Records from a dataset
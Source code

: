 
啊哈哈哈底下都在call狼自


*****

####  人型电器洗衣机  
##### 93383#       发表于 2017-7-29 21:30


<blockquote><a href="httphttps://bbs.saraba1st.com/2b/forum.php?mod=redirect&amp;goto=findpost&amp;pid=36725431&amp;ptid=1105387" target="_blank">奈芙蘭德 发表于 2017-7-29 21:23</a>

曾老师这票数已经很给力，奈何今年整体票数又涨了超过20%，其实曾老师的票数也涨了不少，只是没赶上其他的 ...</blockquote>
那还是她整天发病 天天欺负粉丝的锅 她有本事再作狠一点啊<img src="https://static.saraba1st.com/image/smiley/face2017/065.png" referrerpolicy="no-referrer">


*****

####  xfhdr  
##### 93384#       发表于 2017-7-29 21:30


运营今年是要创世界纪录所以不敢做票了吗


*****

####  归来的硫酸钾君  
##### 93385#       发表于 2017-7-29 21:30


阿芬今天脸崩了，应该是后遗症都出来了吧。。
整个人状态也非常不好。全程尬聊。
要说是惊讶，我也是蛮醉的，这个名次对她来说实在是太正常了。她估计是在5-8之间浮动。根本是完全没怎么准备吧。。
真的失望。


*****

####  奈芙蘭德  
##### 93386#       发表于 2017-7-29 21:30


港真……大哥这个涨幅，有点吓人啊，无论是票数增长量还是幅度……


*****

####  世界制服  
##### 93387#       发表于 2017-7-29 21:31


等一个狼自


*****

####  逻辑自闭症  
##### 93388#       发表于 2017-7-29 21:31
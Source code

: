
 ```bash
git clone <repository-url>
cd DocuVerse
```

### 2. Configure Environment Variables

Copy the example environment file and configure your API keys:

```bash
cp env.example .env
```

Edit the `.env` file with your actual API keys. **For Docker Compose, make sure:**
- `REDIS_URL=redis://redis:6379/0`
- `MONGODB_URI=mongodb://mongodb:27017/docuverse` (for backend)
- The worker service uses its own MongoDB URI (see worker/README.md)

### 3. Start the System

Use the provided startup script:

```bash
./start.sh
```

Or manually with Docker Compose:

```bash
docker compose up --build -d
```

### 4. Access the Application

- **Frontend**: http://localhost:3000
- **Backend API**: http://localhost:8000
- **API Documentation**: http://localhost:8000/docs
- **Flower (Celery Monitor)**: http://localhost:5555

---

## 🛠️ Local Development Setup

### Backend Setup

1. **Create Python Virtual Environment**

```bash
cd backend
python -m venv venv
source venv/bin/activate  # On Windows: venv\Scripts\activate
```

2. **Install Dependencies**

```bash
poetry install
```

## WHAT THE TASK ASKS
Restating every entry above word for word is the whole task.

## TASK SOLUTION
Source code

: 
啊哈哈哈底下都在call狼自


*****

####  人型电器洗衣机  
##### 93383#       发表于 2017-7-29 21:30


<blockquote><a href="httphttps://bbs.saraba1st.com/2b/forum.php?mod=redirect&amp;goto=findpost&amp;pid=36725431&amp;ptid=1105387" target="_blank">奈芙蘭德 发表于 2017-7-29 21:23</a>

曾老师这票数已经很给力，奈何今年整体票数又涨了超过20%，其实曾老师的票数也涨了不少，只是没赶上其他的 ...</blockquote>
那还是她整天发病 天天欺负粉丝的锅 她有本事再作狠一点啊<img src="https://static.saraba1st.com/image/smiley/face2017/065.png" referrerpolicy="no-referrer">


*****

####  xfhdr  
##### 93384#       发表于 2017-7-29 21:30


运营今年是要创世界纪录所以不敢做票了吗


*****

####  归来的硫酸钾君  
##### 93385#       发表于 2017-7-29 21:30


阿芬今天脸崩了，应该是后遗症都出来了吧。。
整个人状态也非常不好。全程尬聊。
要说是惊讶，我也是蛮醉的，这个名次对她来说实在是太正常了。她估计是在5-8之间浮动。根本是完全没怎么准备吧。。
真的失望。


*****

####  奈芙蘭德  
##### 93386#       发表于 2017-7-29 21:30


港真……大哥这个涨幅，有点吓人啊，无论是票数增长量还是幅度……


*****

####  世界制服  
##### 93387#       发表于 2017-7-29 21:31


等一个狼自


*****

####  逻辑自闭症  
##### 93388#       发表于 2017-7-29 21:31
Source code

:
 ```bash
git clone <repository-url>
cd DocuVerse
```

### 2. Configure Environment Variables

Copy the example environment file and configure your API keys:

```bash
cp env.example .env
```

Edit the `.env` file with your actual API keys. **For Docker Compose, make sure:**
- `REDIS_URL=redis://redis:6379/0`
- `MONGODB_URI=mongodb://mongodb:27017/docuverse` (for backend)
- The worker service uses its own MongoDB URI (see worker/README.md)

### 3. Start the System

Use the provided startup script:

```bash
./start.sh
```

Or manually with Docker Compose:

```bash
docker compose up --build -d
```

### 4. Access the Application

- **Frontend**: http://localhost:3000
- **Backend API**: http://localhost:8000
- **API Documentation**: http://localhost:8000/docs
- **Flower (Celery Monitor)**: http://localhost:5555

---

## 🛠️ Local Development Setup

### Backend Setup

1. **Create Python Virtual Environment**

```bash
cd backend
python -m venv venv
source venv/bin/activate  # On Windows: venv\Scripts\activate
```

2. **Install Dependencies**

```bash
poetry install
```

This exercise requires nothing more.